John Canty s’éloigna en montrant le poing et en accablant le roi et son sauveur d’affreuses malédictions. Un instant après, il était entraîné par le tourbillon des passants.

Hendon descendit trois marches et se trouva avec son protégé dans sa chambre, où il commanda à souper. C’était une petite pièce, pauvre et délabrée, n’ayant pour tout mobilier qu’une misérable couchette, une vieille table et quelques chaises branlantes ou boiteuses.

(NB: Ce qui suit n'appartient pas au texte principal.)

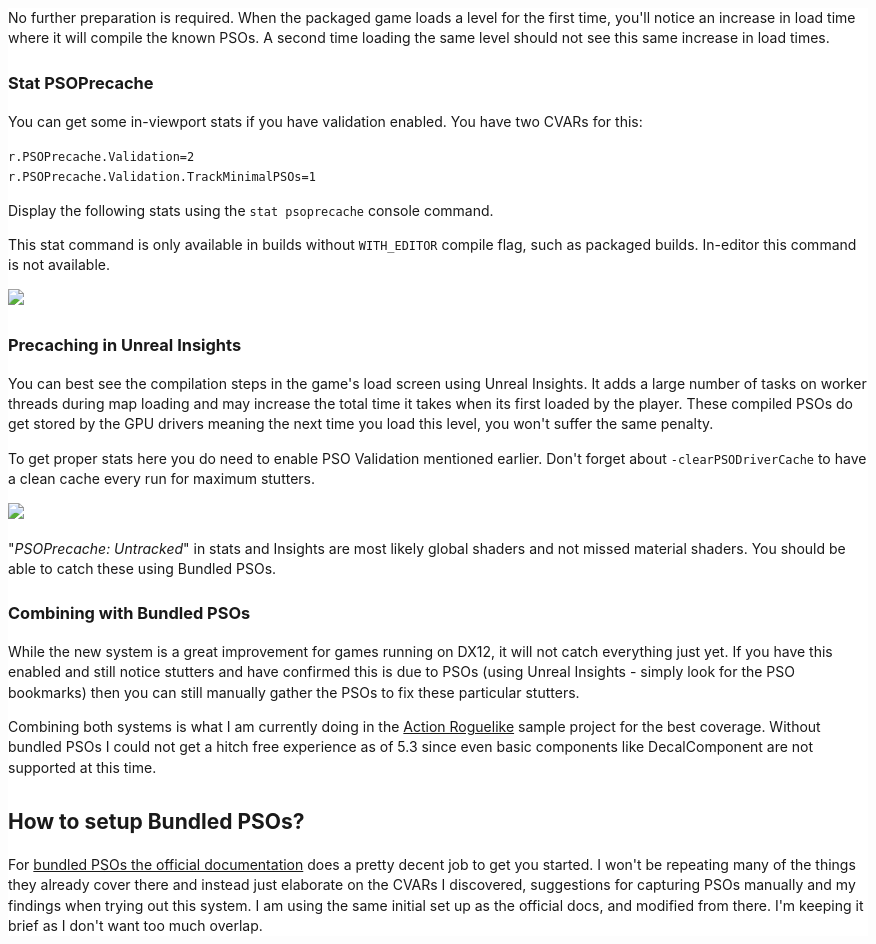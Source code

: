No further preparation is required. When the packaged game loads a level for the first time, you'll notice an increase in load time where it will compile the known PSOs. A second time loading the same level should not see this same increase in load times.

### Stat PSOPrecache

You can get some in-viewport stats if you have validation enabled. You have two CVARs for this:

```
r.PSOPrecache.Validation=2
r.PSOPrecache.Validation.TrackMinimalPSOs=1
```

Display the following stats using the `stat psoprecache` console command.

This stat command is only available in builds without `WITH_EDITOR` compile flag, such as packaged builds. In-editor this command is not available.

![](images/psocaching_statpsocache.jpg)

### Precaching in Unreal Insights

You can best see the compilation steps in the game's load screen using Unreal Insights. It adds a large number of tasks on worker threads during map loading and may increase the total time it takes when its first loaded by the player. These compiled PSOs do get stored by the GPU drivers meaning the next time you load this level, you won't suffer the same penalty.

To get proper stats here you do need to enable PSO Validation mentioned earlier. Don't forget about `-clearPSODriverCache` to have a clean cache every run for maximum stutters.

![](images/psocaching_insights.jpg)

"_PSOPrecache: Untracked_" in stats and Insights are most likely global shaders and not missed material shaders. You should be able to catch these using Bundled PSOs.

### Combining with Bundled PSOs

While the new system is a great improvement for games running on DX12, it will not catch everything just yet. If you have this enabled and still notice stutters and have confirmed this is due to PSOs (using Unreal Insights - simply look for the PSO bookmarks) then you can still manually gather the PSOs to fix these particular stutters.

Combining both systems is what I am currently doing in the [Action Roguelike](https://github.com/tomlooman/ActionRoguelike) sample project for the best coverage. Without bundled PSOs I could not get a hitch free experience as of 5.3 since even basic components like DecalComponent are not supported at this time.

## How to setup Bundled PSOs?

For [bundled PSOs the official documentation](https://docs.unrealengine.com/en-US/manually-creating-bundled-pso-caches-in-unreal-engine/) does a pretty decent job to get you started. I won't be repeating many of the things they already cover there and instead just elaborate on the CVARs I discovered, suggestions for capturing PSOs manually and my findings when trying out this system. I am using the same initial set up as the official docs, and modified from there. I'm keeping it brief as I don't want too much overlap.
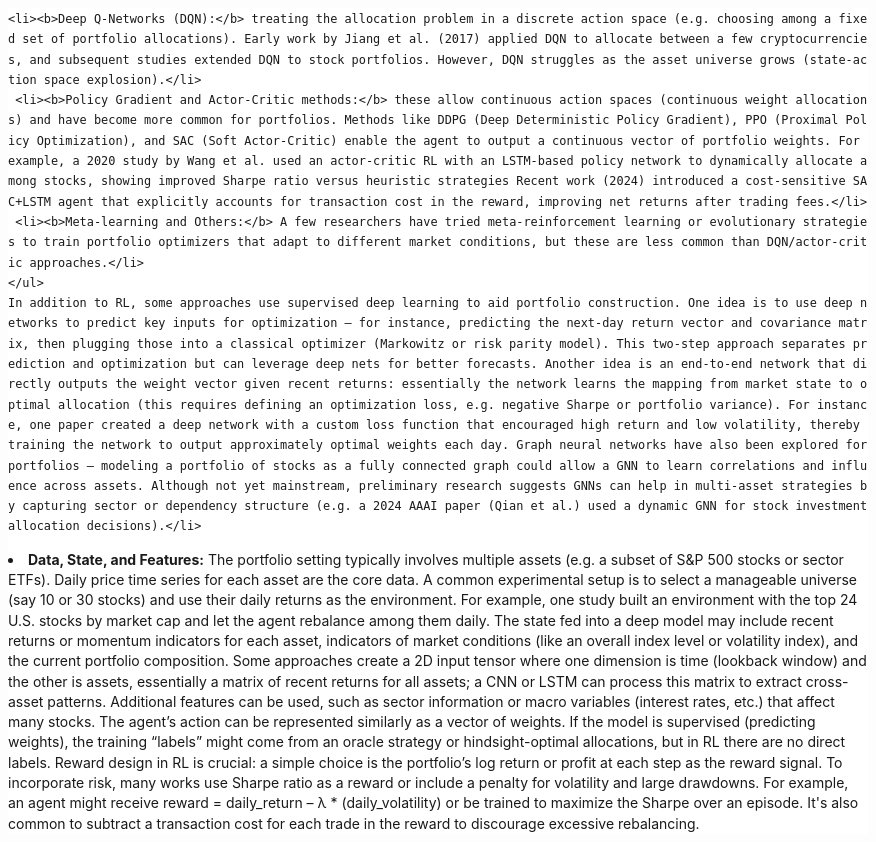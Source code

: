     <li><b>Deep Q-Networks (DQN):</b> treating the allocation problem in a discrete action space (e.g. choosing among a fixed set of portfolio allocations). Early work by Jiang et al. (2017) applied DQN to allocate between a few cryptocurrencies, and subsequent studies extended DQN to stock portfolios​. However, DQN struggles as the asset universe grows (state-action space explosion)​.</li>
     <li><b>Policy Gradient and Actor-Critic methods:</b> these allow continuous action spaces (continuous weight allocations) and have become more common for portfolios. Methods like DDPG (Deep Deterministic Policy Gradient), PPO (Proximal Policy Optimization), and SAC (Soft Actor-Critic) enable the agent to output a continuous vector of portfolio weights. For example, a 2020 study by Wang et al. used an actor-critic RL with an LSTM-based policy network to dynamically allocate among stocks, showing improved Sharpe ratio versus heuristic strategies​ Recent work (2024) introduced a cost-sensitive SAC+LSTM agent that explicitly accounts for transaction cost in the reward, improving net returns after trading fees​.</li>
     <li><b>Meta-learning and Others:</b> A few researchers have tried meta-reinforcement learning or evolutionary strategies to train portfolio optimizers that adapt to different market conditions, but these are less common than DQN/actor-critic approaches.</li>
    </ul>
    In addition to RL, some approaches use supervised deep learning to aid portfolio construction. One idea is to use deep networks to predict key inputs for optimization – for instance, predicting the next-day return vector and covariance matrix, then plugging those into a classical optimizer (Markowitz or risk parity model). This two-step approach separates prediction and optimization but can leverage deep nets for better forecasts. Another idea is an end-to-end network that directly outputs the weight vector given recent returns: essentially the network learns the mapping from market state to optimal allocation (this requires defining an optimization loss, e.g. negative Sharpe or portfolio variance). For instance, one paper created a deep network with a custom loss function that encouraged high return and low volatility, thereby training the network to output approximately optimal weights each day​. Graph neural networks have also been explored for portfolios – modeling a portfolio of stocks as a fully connected graph could allow a GNN to learn correlations and influence across assets. Although not yet mainstream, preliminary research suggests GNNs can help in multi-asset strategies by capturing sector or dependency structure (e.g. a 2024 AAAI paper (Qian et al.) used a dynamic GNN for stock investment allocation decisions​).</li>
   <li><b>Data, State, and Features:</b> The portfolio setting typically involves multiple assets (e.g. a subset of S&P 500 stocks or sector ETFs). Daily price time series for each asset are the core data. A common experimental setup is to select a manageable universe (say 10 or 30 stocks) and use their daily returns as the environment. For example, one study built an environment with the top 24 U.S. stocks by market cap and let the agent rebalance among them daily​. The state fed into a deep model may include recent returns or momentum indicators for each asset, indicators of market conditions (like an overall index level or volatility index), and the current portfolio composition. Some approaches create a 2D input tensor where one dimension is time (lookback window) and the other is assets, essentially a matrix of recent returns for all assets; a CNN or LSTM can process this matrix to extract cross-asset patterns​. Additional features can be used, such as sector information or macro variables (interest rates, etc.) that affect many stocks. The agent’s action can be represented similarly as a vector of weights. If the model is supervised (predicting weights), the training “labels” might come from an oracle strategy or hindsight-optimal allocations, but in RL there are no direct labels. Reward design in RL is crucial: a simple choice is the portfolio’s log return or profit at each step as the reward signal. To incorporate risk, many works use Sharpe ratio as a reward or include a penalty for volatility and large drawdowns. For example, an agent might receive reward = daily_return – λ * (daily_volatility) or be trained to maximize the Sharpe over an episode. It's also common to subtract a transaction cost for each trade in the reward to discourage excessive rebalancing​.</li>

Le roi se traîna jusqu’au lit et se laissa tomber sur le grossier matelas, épuisé de fatigue et de faim. Il était sur pied depuis le matin ; il avait été battu plusieurs fois ; il avait subi les plus cruelles émotions, les plus terribles angoisses, et, maintenant que la nuit était close, il se sentait d’atroces tiraillements d’estomac, car il n’avait rien mangé depuis sa sortie du palais.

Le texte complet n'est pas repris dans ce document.